> **MATERIALS PROVIDED**:
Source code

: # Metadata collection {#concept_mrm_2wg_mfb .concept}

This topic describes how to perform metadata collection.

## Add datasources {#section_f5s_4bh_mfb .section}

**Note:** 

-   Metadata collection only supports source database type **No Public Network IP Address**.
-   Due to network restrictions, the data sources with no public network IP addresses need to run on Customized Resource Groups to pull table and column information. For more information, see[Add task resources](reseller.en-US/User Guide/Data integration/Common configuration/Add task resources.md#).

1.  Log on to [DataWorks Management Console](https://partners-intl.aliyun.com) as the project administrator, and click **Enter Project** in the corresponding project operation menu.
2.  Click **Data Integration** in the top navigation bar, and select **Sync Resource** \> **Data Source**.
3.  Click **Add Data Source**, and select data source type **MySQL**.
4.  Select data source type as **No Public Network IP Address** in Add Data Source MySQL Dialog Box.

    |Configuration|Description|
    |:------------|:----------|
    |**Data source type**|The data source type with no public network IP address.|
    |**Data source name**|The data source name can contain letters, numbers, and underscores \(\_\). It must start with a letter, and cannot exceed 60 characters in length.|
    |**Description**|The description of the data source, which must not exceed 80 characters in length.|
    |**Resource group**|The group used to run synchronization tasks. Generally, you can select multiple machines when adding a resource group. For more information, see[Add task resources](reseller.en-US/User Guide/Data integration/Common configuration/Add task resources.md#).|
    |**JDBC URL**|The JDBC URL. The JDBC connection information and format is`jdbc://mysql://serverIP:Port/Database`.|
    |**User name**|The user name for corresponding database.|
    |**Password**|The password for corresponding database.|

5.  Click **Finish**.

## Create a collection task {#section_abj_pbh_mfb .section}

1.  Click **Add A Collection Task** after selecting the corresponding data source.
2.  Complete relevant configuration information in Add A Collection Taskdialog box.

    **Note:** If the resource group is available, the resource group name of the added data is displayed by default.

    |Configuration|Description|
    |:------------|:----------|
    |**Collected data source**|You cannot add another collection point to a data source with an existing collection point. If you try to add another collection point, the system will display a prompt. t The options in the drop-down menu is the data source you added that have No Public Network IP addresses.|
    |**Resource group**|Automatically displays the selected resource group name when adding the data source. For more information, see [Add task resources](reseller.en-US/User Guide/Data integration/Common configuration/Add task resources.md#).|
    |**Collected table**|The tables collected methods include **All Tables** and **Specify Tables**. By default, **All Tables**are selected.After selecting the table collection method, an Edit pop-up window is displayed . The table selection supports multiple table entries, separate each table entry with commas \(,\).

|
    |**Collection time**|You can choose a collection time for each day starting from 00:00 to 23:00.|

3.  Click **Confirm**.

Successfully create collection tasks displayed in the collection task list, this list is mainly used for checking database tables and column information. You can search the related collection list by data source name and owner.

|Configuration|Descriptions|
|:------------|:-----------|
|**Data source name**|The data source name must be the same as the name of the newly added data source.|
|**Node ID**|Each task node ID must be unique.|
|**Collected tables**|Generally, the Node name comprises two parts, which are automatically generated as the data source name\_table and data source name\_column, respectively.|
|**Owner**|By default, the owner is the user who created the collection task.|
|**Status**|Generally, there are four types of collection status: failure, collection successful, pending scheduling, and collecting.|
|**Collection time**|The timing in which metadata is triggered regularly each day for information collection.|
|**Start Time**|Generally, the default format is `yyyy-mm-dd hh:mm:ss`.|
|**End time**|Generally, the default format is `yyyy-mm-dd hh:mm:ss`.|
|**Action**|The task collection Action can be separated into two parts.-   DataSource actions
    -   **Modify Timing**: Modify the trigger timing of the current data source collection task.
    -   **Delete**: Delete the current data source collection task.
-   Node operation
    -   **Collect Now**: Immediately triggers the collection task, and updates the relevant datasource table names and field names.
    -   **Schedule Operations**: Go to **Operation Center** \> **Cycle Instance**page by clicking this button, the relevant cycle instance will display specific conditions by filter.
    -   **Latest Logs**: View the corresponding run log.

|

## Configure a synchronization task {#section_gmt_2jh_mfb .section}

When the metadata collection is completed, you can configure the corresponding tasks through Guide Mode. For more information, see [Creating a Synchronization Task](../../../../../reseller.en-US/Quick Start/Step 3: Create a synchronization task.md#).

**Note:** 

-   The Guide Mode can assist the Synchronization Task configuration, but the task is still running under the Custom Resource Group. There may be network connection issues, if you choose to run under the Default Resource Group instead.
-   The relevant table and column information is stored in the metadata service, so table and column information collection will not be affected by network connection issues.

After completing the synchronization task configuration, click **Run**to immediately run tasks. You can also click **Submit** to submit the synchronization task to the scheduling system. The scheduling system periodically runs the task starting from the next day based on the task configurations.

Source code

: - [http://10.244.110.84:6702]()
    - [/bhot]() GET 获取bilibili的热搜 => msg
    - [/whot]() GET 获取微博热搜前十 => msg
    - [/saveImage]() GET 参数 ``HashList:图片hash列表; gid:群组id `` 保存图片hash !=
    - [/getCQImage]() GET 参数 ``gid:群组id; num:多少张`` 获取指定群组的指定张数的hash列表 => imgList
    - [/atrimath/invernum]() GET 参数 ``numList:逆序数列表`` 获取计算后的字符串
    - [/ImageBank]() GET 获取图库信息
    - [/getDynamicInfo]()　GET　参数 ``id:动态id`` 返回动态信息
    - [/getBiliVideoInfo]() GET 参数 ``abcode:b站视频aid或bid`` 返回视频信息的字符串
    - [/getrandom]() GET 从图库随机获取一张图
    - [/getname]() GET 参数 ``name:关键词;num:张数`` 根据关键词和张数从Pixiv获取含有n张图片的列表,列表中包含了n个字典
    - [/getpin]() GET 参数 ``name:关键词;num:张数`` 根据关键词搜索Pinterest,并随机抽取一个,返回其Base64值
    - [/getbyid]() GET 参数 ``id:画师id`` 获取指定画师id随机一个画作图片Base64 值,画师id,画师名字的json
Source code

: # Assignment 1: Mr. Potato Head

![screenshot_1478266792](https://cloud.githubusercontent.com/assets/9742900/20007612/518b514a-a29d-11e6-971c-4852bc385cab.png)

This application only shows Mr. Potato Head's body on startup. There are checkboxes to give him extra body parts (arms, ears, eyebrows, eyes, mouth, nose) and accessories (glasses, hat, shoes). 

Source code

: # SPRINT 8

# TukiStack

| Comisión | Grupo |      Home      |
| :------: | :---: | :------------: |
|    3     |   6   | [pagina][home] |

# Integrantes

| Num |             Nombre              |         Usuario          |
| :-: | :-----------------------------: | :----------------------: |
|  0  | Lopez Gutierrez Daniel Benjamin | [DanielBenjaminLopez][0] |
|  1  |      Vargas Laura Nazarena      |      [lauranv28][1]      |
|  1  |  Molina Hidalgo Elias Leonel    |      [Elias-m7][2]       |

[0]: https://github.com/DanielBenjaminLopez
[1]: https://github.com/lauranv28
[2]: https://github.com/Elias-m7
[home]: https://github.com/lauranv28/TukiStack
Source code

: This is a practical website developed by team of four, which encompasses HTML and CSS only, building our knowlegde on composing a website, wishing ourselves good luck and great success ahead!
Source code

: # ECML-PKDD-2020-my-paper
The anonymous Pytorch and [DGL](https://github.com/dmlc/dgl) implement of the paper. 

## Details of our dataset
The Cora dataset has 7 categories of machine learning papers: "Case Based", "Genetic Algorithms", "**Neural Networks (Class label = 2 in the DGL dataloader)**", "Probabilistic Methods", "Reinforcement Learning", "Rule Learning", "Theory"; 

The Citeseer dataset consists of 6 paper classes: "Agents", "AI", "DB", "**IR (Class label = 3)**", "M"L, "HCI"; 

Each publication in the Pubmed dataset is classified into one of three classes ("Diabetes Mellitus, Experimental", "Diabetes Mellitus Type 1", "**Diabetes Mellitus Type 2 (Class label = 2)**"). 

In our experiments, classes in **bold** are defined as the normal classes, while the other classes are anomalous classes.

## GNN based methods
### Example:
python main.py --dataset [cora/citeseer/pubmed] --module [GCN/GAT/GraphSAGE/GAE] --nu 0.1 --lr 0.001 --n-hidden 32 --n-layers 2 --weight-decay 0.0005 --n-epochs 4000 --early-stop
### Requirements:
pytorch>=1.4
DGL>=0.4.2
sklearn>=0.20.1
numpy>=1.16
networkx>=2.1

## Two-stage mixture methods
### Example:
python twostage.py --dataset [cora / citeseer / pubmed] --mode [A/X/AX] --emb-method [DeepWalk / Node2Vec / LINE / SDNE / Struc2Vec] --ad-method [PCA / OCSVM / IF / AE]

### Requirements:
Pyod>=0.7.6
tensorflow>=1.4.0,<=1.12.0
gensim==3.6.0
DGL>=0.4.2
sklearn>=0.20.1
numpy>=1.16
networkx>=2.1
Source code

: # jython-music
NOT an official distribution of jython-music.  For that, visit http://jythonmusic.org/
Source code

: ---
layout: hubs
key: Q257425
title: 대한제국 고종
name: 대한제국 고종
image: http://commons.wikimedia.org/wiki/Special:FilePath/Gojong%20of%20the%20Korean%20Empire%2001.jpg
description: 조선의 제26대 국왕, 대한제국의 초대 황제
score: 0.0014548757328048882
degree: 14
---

> **WHAT YOU SHOULD DO**: Search the listing above for "only" and copy every line that holds it.

> **OUTPUT FOR THIS EXERCISE**:
-   Metadata collection only supports source database type **No Public Network IP Address**.
This application only shows Mr. Potato Head's body on startup. There are checkboxes to give him extra body parts (arms, ears, eyebrows, eyes, mouth, nose) and accessories (glasses, hat, shoes). 
: This is a practical website developed by team of four, which encompasses HTML and CSS only, building our knowlegde on composing a website, wishing ourselves good luck and great success ahead!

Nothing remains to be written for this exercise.